Biasanya, ajakan ini ditempatkan di akhir tulisan, dimana biasanya pembaca berhenti sejenak sebelum melakukan sesuatu yang lainnya. Namun tentu saja, ajakan ini bisa Anda taruh dimana saja (apakah Anda melihat ajakan di awal-awal artikel ini?).

Silakan berkreativitas dimana menempatkannya lebih baik pada masing-masing artikel.

Lebih lanjut tentang hal ini, baca: Call to Action: Membuat Artikel Lebih ‘Menggigit’.

Sekarang giliran Anda. Ada tambahan tips lainnya? Semoga bermanfaat.

Salam.

Tentang penulis

Gee Jhon

Gee Jhon

Seorang yang suka belajar, senang berbagi dan gemar berdiskusi. Full time kerja online menjadi freelancer desain grafis, Youtuber serta mengelola beberapa blog.

Tulis komentar

4 Komentar

  • @ayu.
    ya itu memang sudah seharusnya, hehe… tulisan singkat padat, to the point seringkali lebih mengena dibandingkan tulisan yg panjang, kosong dan bertele-tele.

  • Menarik tipsnya mas, memang si umumnya diparagraf pertama rata2 cuma pembuka 🙂 tapi sy selalu usahakan ga terlalu panjang dan mengandung kata2 yang sy ambil dari judul

  • Sebelumnya terima kasih telah berkunjung dan memberi komentar Mas Daniel. Y mmang sih paragraf pembuka bisa menambah jml kata, tapi kembali, jmlah kata yg banyak pun tdk akan berdampak bagus jika terlalu bertele-tele. =D

    Tuk poin ke-4, y betul kt berbagi pengalaman, apa pun yg kita tulis, bukankah adalah pengalaman kita sendiri? Masalahnya jika terlalu 'egosentris' (terlalu banyak menggunakan kata 'saya') akan terkesan tidak baik karena mgkin pembaca merasa diabaikan.
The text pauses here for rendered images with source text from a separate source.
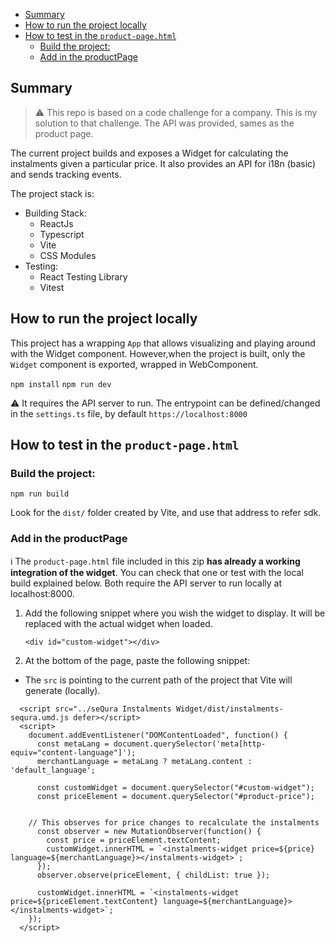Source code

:   - [Summary](#summary)
  - [How to run the project locally](#how-to-run-the-project-locally)
  - [How to test in the `product-page.html`](#how-to-test-in-the-product-pagehtml)
    - [Build the project:](#build-the-project)
    - [Add in the productPage](#add-in-the-productpage)

## Summary

> ⚠️ This repo is based on a code challenge for a company. This is my solution to that challenge. The API was provided, sames as the product page.

The current project builds and exposes a Widget for calculating the instalments given a particular price. It also provides an API for i18n (basic) and sends tracking events.

The project stack is:

- Building Stack:
  - ReactJs
  - Typescript
  - Vite
  - CSS Modules
- Testing:
  - React Testing Library
  - Vitest

## How to run the project locally

This project has a wrapping `App` that allows visualizing and playing around with the Widget component. However,when the project is built, only the `Widget` component is exported, wrapped in WebComponent.

`npm install`
`npm run dev`

⚠️ It requires the API server to run. The entrypoint can be defined/changed in the `settings.ts` file, by default `https://localhost:8000`

## How to test in the `product-page.html`

### Build the project:

`npm run build`

Look for the `dist/` folder created by Vite, and use that address to refer sdk.

### Add in the productPage

ℹ️ The `product-page.html` file included in this zip **has already a working integration of the widget**. You can check that one or test with the local build explained below. Both require the API server to run locally at localhost:8000.

1. Add the following snippet where you wish the widget to display. It will be replaced with the actual widget when loaded.

   `<div id="custom-widget"></div>`

2. At the bottom of the page, paste the following snippet:

- The `src` is pointing to the current path of the project that Vite will generate (locally).

```
  <script src="../seQura Instalments Widget/dist/instalments-sequra.umd.js defer></script>
  <script>
    document.addEventListener("DOMContentLoaded", function() {
      const metaLang = document.querySelector('meta[http-equiv="content-language"]');
      merchantLanguage = metaLang ? metaLang.content : 'default_language';

      const customWidget = document.querySelector("#custom-widget");
      const priceElement = document.querySelector("#product-price");


    // This observes for price changes to recalculate the instalments
      const observer = new MutationObserver(function() {
        const price = priceElement.textContent;
        customWidget.innerHTML = `<instalments-widget price=${price} language=${merchantLanguage}></instalments-widget>`;
      });
      observer.observe(priceElement, { childList: true });

      customWidget.innerHTML = `<instalments-widget price=${priceElement.textContent} language=${merchantLanguage}></instalments-widget>`;
    });
  </script>
```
Kesimpulan akhir, ttp pengalaman adl guru yg terbaik.

  • yang poin no 1 ane lakukan buat nambah jumlah katanya gan, ane selalu pasang Gambar di Bawah Paragraf utama yang tujuan supaya pengunjung gak baca Paragraf Basa-basi ane.

    kalau Point 4, udah cirikhas. saya selalu memberikan pengalaman saya di artikel, supaya pengunjung bisa belajar dari kesalahan atau keberhasilan yang saya alami.